I don't believe in New Years Resolutions. On the other hand, I do believe that every big success begins with an expertly crafted plan. Starting the year off with a clear picture of where you are going and how to get there will help to reinforce new habits while they become part of your routine, and eventually part of your psyche as an athlete. On January 1st, instead of resolving to do a bunch of things that you'll forget about over the course of the next month, block out a few hours, sit down, and make a plan using the following four ideas:
1. Set Goals - Start by setting your goals for 2016 and beyond. This can be one of the most daunting parts of the process, because writing down your goals means that you might fail. Despite this, if you don't set goals that scare you, you'll never even begin to realize your potential, so dream big, keep them private if it scares you to share them, but write them down so that you know what you're planning for. For help setting functional goals, be sure to check out our Goal Setting Worksheet available on the Sailor Resources page under the "How To" section. It's never too early to start setting goals so think long term!
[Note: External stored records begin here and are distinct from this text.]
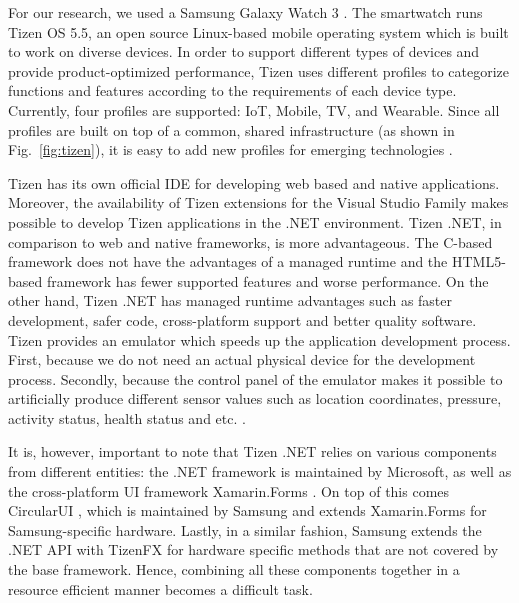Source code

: \documentclass[conference, a4paper, 10pt, twocolumn]{IEEEtran}
\begin{document}
For our research, we used a Samsung Galaxy Watch 3 \cite{galaxyWatch3}. The smartwatch runs Tizen OS 5.5, an open source Linux-based mobile operating system which is built to work on diverse devices. In order to support different types of devices and provide product-optimized performance, Tizen uses different profiles to categorize functions and features according to the requirements of each device type. Currently, four profiles are supported: IoT, Mobile, TV, and Wearable. Since all profiles are built on top of a common, shared infrastructure (as shown in Fig.~\ref{fig:tizen}), it is easy to add new profiles for emerging technologies \cite{tizen}.

Tizen has its own official IDE for developing web based and native applications. Moreover, the availability of Tizen extensions for the Visual Studio Family makes possible to develop Tizen applications in the .NET environment. Tizen .NET, in comparison to web and native frameworks, is more advantageous. The C-based framework does not have the advantages of a managed runtime and the HTML5-based framework has fewer supported features and worse performance. On the other hand, Tizen .NET has managed runtime advantages such as faster development, safer code, cross-platform support and better quality software. Tizen provides an emulator which speeds up the application development process. First, because we do not need an actual physical device for the development process. Secondly, because the control panel of the emulator makes it possible to artificially produce different sensor values such as location coordinates, pressure, activity status, health status and etc. \cite{tizen}.

It is, however, important to note that Tizen .NET relies on various components from different entities: the .NET framework \cite{dotnet} is maintained by Microsoft, as well as the cross-platform \ac{UI} framework Xamarin.Forms \cite{xamarin}. On top of this comes CircularUI \cite{circularUI}, which is maintained by Samsung and extends Xamarin.Forms for Samsung-specific hardware. Lastly, in a similar fashion, Samsung extends the .NET \ac{API} with TizenFX \cite{tizenFX} for hardware specific methods that are not covered by the base framework. Hence, combining all these components together in a resource efficient manner becomes a difficult task. 
\end{document}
2. Plan ahead - Instead of setting a goal and hoping to achieve it, set a goal and PLAN to achieve it! Setting a detailed plan in place to achieve your goal is a super important part of the process of success because it provides you with a document to check in on every few weeks to see whether or not you are on track to achieve your goals. Your plan should focus on the granular details of how you are going to achieve your goals. What skills do you need to acquire? What drills will you need to do to develop those skills as quickly as possible? How much time will it take? Is that amount of time commitment realistic? If not, how can you make your training more effective? To help put together a bulletproof plan, and keep track of your progress in the new year, check out our Hours Tracker Template here.
3. Stick to the 70:30 Rule - As you put together your plan, it's important to keep the 70:30 rule in mind: at least 70% of your time on the water should be spent training, while 30% should be spent racing. Racing should be viewed as an opportunity to demonstrate and experiment with new techniques that you learn in practice, NOT a time to develop new skills. Color coding your plan (see step 2) can really help to visualize whether you're getting enough practice time!
4. Put In Hours Alone - While a lot of people believe that sailing against other boats leads to faster improvement, and this can sometimes pay out, in the long run, rising to the top requires hours to be spent on your own, putting in the hard work.
Wishing everyone a productive New Year!